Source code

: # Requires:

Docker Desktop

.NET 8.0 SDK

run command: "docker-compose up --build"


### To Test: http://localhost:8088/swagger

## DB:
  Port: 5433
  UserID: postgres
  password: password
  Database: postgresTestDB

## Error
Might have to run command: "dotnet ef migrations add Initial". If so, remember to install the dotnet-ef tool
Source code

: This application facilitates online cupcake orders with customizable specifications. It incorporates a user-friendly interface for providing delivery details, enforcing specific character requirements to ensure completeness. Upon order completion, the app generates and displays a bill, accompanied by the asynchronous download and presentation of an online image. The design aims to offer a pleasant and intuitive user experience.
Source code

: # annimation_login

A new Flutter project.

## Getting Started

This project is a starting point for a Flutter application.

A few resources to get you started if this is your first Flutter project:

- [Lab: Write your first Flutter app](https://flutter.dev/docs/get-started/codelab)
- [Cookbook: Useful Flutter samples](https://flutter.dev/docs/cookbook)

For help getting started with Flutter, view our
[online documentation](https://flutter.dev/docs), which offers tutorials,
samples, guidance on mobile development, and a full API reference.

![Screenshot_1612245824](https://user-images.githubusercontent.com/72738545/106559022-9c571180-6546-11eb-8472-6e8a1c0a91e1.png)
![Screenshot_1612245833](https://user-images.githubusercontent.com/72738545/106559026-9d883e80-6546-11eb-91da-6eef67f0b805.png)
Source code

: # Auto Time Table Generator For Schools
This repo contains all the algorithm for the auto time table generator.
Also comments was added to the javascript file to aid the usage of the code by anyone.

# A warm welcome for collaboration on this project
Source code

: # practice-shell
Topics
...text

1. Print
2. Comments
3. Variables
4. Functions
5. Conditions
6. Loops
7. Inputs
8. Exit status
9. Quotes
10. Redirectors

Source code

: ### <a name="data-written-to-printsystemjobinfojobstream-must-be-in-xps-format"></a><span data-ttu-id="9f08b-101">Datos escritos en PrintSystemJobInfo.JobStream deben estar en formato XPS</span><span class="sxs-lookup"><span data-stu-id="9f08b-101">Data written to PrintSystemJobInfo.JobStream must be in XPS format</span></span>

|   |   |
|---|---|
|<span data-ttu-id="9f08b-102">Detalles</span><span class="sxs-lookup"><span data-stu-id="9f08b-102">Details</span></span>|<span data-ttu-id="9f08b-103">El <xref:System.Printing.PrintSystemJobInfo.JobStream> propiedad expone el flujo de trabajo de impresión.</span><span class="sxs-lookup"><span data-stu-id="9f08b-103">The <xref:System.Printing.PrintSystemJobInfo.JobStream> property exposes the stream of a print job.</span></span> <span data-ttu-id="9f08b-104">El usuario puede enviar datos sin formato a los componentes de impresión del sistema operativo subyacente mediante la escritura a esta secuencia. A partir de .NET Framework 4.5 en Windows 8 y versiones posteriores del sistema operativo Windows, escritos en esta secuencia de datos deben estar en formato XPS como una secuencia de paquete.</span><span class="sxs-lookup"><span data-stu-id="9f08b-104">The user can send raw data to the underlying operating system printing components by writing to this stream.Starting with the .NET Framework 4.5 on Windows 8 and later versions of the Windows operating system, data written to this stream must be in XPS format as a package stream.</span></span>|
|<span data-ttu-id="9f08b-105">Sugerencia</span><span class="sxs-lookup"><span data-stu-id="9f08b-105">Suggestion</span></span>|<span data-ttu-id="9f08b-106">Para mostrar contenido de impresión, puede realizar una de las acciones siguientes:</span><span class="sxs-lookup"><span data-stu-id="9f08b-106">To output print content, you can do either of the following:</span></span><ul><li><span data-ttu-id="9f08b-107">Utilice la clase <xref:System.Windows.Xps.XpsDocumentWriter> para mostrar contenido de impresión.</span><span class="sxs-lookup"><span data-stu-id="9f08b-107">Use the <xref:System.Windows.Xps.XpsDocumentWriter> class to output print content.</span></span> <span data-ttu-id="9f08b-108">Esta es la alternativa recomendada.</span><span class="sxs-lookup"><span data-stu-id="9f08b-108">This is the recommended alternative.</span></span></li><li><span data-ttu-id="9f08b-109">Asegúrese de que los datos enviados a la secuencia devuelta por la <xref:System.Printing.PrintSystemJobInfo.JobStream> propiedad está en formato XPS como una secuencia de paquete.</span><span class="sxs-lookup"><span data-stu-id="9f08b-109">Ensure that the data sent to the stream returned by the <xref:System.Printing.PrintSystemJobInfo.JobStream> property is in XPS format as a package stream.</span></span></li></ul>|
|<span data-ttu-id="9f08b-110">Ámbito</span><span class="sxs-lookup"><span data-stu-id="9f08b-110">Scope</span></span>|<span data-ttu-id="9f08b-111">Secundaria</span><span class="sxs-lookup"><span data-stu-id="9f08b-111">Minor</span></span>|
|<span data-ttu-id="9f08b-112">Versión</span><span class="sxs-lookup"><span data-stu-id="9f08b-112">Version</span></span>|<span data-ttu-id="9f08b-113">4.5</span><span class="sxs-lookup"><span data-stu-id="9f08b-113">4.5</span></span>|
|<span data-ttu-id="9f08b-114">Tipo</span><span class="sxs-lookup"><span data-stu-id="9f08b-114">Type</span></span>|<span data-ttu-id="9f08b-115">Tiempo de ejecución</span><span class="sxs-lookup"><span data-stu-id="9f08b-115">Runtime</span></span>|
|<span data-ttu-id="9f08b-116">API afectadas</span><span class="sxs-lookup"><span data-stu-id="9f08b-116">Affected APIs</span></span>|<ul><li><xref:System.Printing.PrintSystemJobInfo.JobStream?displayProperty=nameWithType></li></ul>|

——

> _Exercise brief_
Please return the whole listing, line for line, exactly.

> _Response_
Source code

: # Requires:

Docker Desktop

.NET 8.0 SDK

run command: "docker-compose up --build"


### To Test: http://localhost:8088/swagger

## DB:
  Port: 5433
  UserID: postgres
  password: password
  Database: postgresTestDB

## Error
Might have to run command: "dotnet ef migrations add Initial". If so, remember to install the dotnet-ef tool
Source code

: This application facilitates online cupcake orders with customizable specifications. It incorporates a user-friendly interface for providing delivery details, enforcing specific character requirements to ensure completeness. Upon order completion, the app generates and displays a bill, accompanied by the asynchronous download and presentation of an online image. The design aims to offer a pleasant and intuitive user experience.
Source code

: # annimation_login

A new Flutter project.

## Getting Started

This project is a starting point for a Flutter application.

A few resources to get you started if this is your first Flutter project:

- [Lab: Write your first Flutter app](https://flutter.dev/docs/get-started/codelab)
- [Cookbook: Useful Flutter samples](https://flutter.dev/docs/cookbook)

For help getting started with Flutter, view our
[online documentation](https://flutter.dev/docs), which offers tutorials,
samples, guidance on mobile development, and a full API reference.

![Screenshot_1612245824](https://user-images.githubusercontent.com/72738545/106559022-9c571180-6546-11eb-8472-6e8a1c0a91e1.png)
![Screenshot_1612245833](https://user-images.githubusercontent.com/72738545/106559026-9d883e80-6546-11eb-91da-6eef67f0b805.png)
Source code

: # Auto Time Table Generator For Schools
This repo contains all the algorithm for the auto time table generator.
Also comments was added to the javascript file to aid the usage of the code by anyone.

# A warm welcome for collaboration on this project
Source code

: # practice-shell
Topics
...text

1. Print
2. Comments
3. Variables
4. Functions
5. Conditions
6. Loops
7. Inputs
8. Exit status
9. Quotes
10. Redirectors

Source code

: ### <a name="data-written-to-printsystemjobinfojobstream-must-be-in-xps-format"></a><span data-ttu-id="9f08b-101">Datos escritos en PrintSystemJobInfo.JobStream deben estar en formato XPS</span><span class="sxs-lookup"><span data-stu-id="9f08b-101">Data written to PrintSystemJobInfo.JobStream must be in XPS format</span></span>

|   |   |
|---|---|
|<span data-ttu-id="9f08b-102">Detalles</span><span class="sxs-lookup"><span data-stu-id="9f08b-102">Details</span></span>|<span data-ttu-id="9f08b-103">El <xref:System.Printing.PrintSystemJobInfo.JobStream> propiedad expone el flujo de trabajo de impresión.</span><span class="sxs-lookup"><span data-stu-id="9f08b-103">The <xref:System.Printing.PrintSystemJobInfo.JobStream> property exposes the stream of a print job.</span></span> <span data-ttu-id="9f08b-104">El usuario puede enviar datos sin formato a los componentes de impresión del sistema operativo subyacente mediante la escritura a esta secuencia. A partir de .NET Framework 4.5 en Windows 8 y versiones posteriores del sistema operativo Windows, escritos en esta secuencia de datos deben estar en formato XPS como una secuencia de paquete.</span><span class="sxs-lookup"><span data-stu-id="9f08b-104">The user can send raw data to the underlying operating system printing components by writing to this stream.Starting with the .NET Framework 4.5 on Windows 8 and later versions of the Windows operating system, data written to this stream must be in XPS format as a package stream.</span></span>|
|<span data-ttu-id="9f08b-105">Sugerencia</span><span class="sxs-lookup"><span data-stu-id="9f08b-105">Suggestion</span></span>|<span data-ttu-id="9f08b-106">Para mostrar contenido de impresión, puede realizar una de las acciones siguientes:</span><span class="sxs-lookup"><span data-stu-id="9f08b-106">To output print content, you can do either of the following:</span></span><ul><li><span data-ttu-id="9f08b-107">Utilice la clase <xref:System.Windows.Xps.XpsDocumentWriter> para mostrar contenido de impresión.</span><span class="sxs-lookup"><span data-stu-id="9f08b-107">Use the <xref:System.Windows.Xps.XpsDocumentWriter> class to output print content.</span></span> <span data-ttu-id="9f08b-108">Esta es la alternativa recomendada.</span><span class="sxs-lookup"><span data-stu-id="9f08b-108">This is the recommended alternative.</span></span></li><li><span data-ttu-id="9f08b-109">Asegúrese de que los datos enviados a la secuencia devuelta por la <xref:System.Printing.PrintSystemJobInfo.JobStream> propiedad está en formato XPS como una secuencia de paquete.</span><span class="sxs-lookup"><span data-stu-id="9f08b-109">Ensure that the data sent to the stream returned by the <xref:System.Printing.PrintSystemJobInfo.JobStream> property is in XPS format as a package stream.</span></span></li></ul>|
|<span data-ttu-id="9f08b-110">Ámbito</span><span class="sxs-lookup"><span data-stu-id="9f08b-110">Scope</span></span>|<span data-ttu-id="9f08b-111">Secundaria</span><span class="sxs-lookup"><span data-stu-id="9f08b-111">Minor</span></span>|
|<span data-ttu-id="9f08b-112">Versión</span><span class="sxs-lookup"><span data-stu-id="9f08b-112">Version</span></span>|<span data-ttu-id="9f08b-113">4.5</span><span class="sxs-lookup"><span data-stu-id="9f08b-113">4.5</span></span>|
|<span data-ttu-id="9f08b-114">Tipo</span><span class="sxs-lookup"><span data-stu-id="9f08b-114">Type</span></span>|<span data-ttu-id="9f08b-115">Tiempo de ejecución</span><span class="sxs-lookup"><span data-stu-id="9f08b-115">Runtime</span></span>|
|<span data-ttu-id="9f08b-116">API afectadas</span><span class="sxs-lookup"><span data-stu-id="9f08b-116">Affected APIs</span></span>|<ul><li><xref:System.Printing.PrintSystemJobInfo.JobStream?displayProperty=nameWithType></li></ul>|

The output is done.